- What the task requires -
Write out exactly, please, every line from the beginning of the entries to the line holding "1. Every user", and no pictures.

Saved data entries:
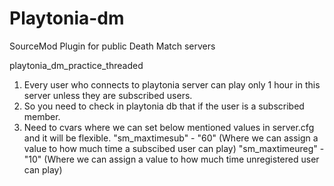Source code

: # Playtonia-dm
SourceMod Plugin for public Death Match servers

playtonia_dm_practice_threaded

1. Every user who connects to playtonia server can play only 1 hour in this server unless they are subscribed users.
2. So you need to check in playtonia db that if the user is a subscribed member.
3. Need to cvars where we can set below mentioned values in server.cfg and it will be flexible. "sm_maxtimesub" - "60" (Where we can assign a value to how much time a subscibed user can play) "sm_maxtimeureg" - "10" (Where we can assign a value to how much time unregistered user can play)
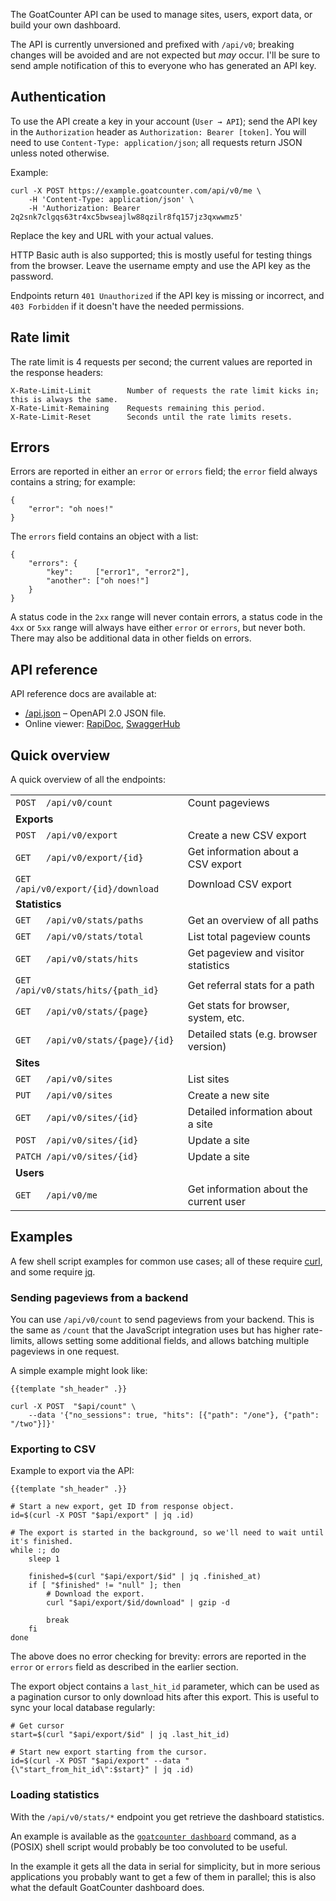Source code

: The GoatCounter API can be used to manage sites, users, export data, or build
your own dashboard.

The API is currently unversioned and prefixed with `/api/v0`; breaking changes
will be avoided and are not expected but *may* occur. I'll be sure to send ample
notification of this to everyone who has generated an API key.


Authentication
--------------
To use the API create a key in your account (`User → API`); send the API key in
the `Authorization` header as `Authorization: Bearer [token]`. You will need to
use `Content-Type: application/json`; all requests return JSON unless noted
otherwise.

Example:

    curl -X POST https://example.goatcounter.com/api/v0/me \
        -H 'Content-Type: application/json' \
        -H 'Authorization: Bearer 2q2snk7clgqs63tr4xc5bwseajlw88qzilr8fq157jz3qxwwmz5'

Replace the key and URL with your actual values.

HTTP Basic auth is also supported; this is mostly useful for testing things from
the browser. Leave the username empty and use the API key as the password.

Endpoints return `401 Unauthorized` if the API key is missing or incorrect, and
`403 Forbidden` if it doesn't have the needed permissions.

Rate limit
----------
The rate limit is 4 requests per second; the current values are reported in the
response headers:

    X-Rate-Limit-Limit        Number of requests the rate limit kicks in; this is always the same.
    X-Rate-Limit-Remaining    Requests remaining this period.
    X-Rate-Limit-Reset        Seconds until the rate limits resets.


Errors
------
Errors are reported in either an `error` or `errors` field; the `error` field
always contains a string; for example:

    {
        "error": "oh noes!"
    }

The `errors` field contains an object with a list:

    {
        "errors": {
            "key":     ["error1", "error2"],
            "another": ["oh noes!"]
        }
    }

A status code in the `2xx` range will never contain errors, a status code in the
`4xx` or `5xx` range will always have either `error` or `errors`, but never
both. There may also be additional data in other fields on errors.

API reference
-------------
API reference docs are available at:

- [/api.json](/api.json) – OpenAPI 2.0 JSON file.
- Online viewer: [RapiDoc][1], [SwaggerHub][2] <!-- too broken for now  [simple HTML][3] -->

[1]: /api2.html
[2]: https://app.swaggerhub.com/apis-docs/Carpetsmoker/GoatCounter/0.1
[3]: /api.html

Quick overview
--------------
A quick overview of all the endpoints:

|                                      |                                        |
| ----                                 | -----                                  |
| `POST  /api/v0/count`                | Count pageviews                        |
| **Exports**                          |                                        |
| `POST  /api/v0/export`               | Create a new CSV export                |
| `GET   /api/v0/export/{id}`          | Get information about a CSV export     |
| `GET   /api/v0/export/{id}/download` | Download CSV export                    |
| **Statistics**                       |                                        |
| `GET   /api/v0/stats/paths`          | Get an overview of all paths           |
| `GET   /api/v0/stats/total`          | List total pageview counts             |
| `GET   /api/v0/stats/hits`           | Get pageview and visitor statistics    |
| `GET   /api/v0/stats/hits/{path_id}` | Get referral stats for a path          |
| `GET   /api/v0/stats/{page}`         | Get stats for browser, system, etc.    |
| `GET   /api/v0/stats/{page}/{id}`    | Detailed stats (e.g. browser version)  |
| **Sites**                            |                                        |
| `GET   /api/v0/sites`                | List sites                             |
| `PUT   /api/v0/sites`                | Create a new site                      |
| `GET   /api/v0/sites/{id}`           | Detailed information about a site      |
| `POST  /api/v0/sites/{id}`           | Update a site                          |
| `PATCH /api/v0/sites/{id}`           | Update a site                          |
| **Users**                            |                                        |
| `GET   /api/v0/me`                   | Get information about the current user |

<style>table code { white-space: pre-wrap; background-color: inherit; }</style>

Examples
--------
A few shell script examples for common use cases; all of these require [curl],
and some require [jq].

[curl]: https://curl.se/
[jq]: https://stedolan.github.io/jq/

### Sending pageviews from a backend
You can use `/api/v0/count` to send pageviews from your backend. This is the
same as `/count` that the JavaScript integration uses but has higher
rate-limits, allows setting some additional fields, and allows batching multiple
pageviews in one request.

A simple example might look like:

    {{template "sh_header" .}}

    curl -X POST  "$api/count" \
        --data '{"no_sessions": true, "hits": [{"path": "/one"}, {"path": "/two"}]}'

### Exporting to CSV
Example to export via the API:

    {{template "sh_header" .}}

    # Start a new export, get ID from response object.
    id=$(curl -X POST "$api/export" | jq .id)

    # The export is started in the background, so we'll need to wait until it's finished.
    while :; do
        sleep 1

        finished=$(curl "$api/export/$id" | jq .finished_at)
        if [ "$finished" != "null" ]; then
            # Download the export.
            curl "$api/export/$id/download" | gzip -d

            break
        fi
    done

The above does no error checking for brevity: errors are reported in the `error`
or `errors` field as described in the earlier section.

The export object contains a `last_hit_id` parameter, which can be used as a
pagination cursor to only download hits after this export. This is useful to
sync your local database regularly:

    # Get cursor
    start=$(curl "$api/export/$id" | jq .last_hit_id)

    # Start new export starting from the cursor.
    id=$(curl -X POST "$api/export" --data "{\"start_from_hit_id\":$start}" | jq .id)

### Loading statistics
With the `/api/v0/stats/*` endpoint you get retrieve the dashboard statistics.

An example is available as the [`goatcounter dashboard`][dashboard] command, as
a (POSIX) shell script would probably be too convoluted to be useful.

In the example it gets all the data in serial for simplicity, but in more
serious applications you probably want to get a few of them in parallel; this is
also what the default GoatCounter dashboard does.

[dashboard]: https://github.com/arp242/goatcounter/blob/master/cmd/goatcounter/dashboard.go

- The answer -
Source code

: # Playtonia-dm
SourceMod Plugin for public Death Match servers

playtonia_dm_practice_threaded

1. Every user who connects to playtonia server can play only 1 hour in this server unless they are subscribed users.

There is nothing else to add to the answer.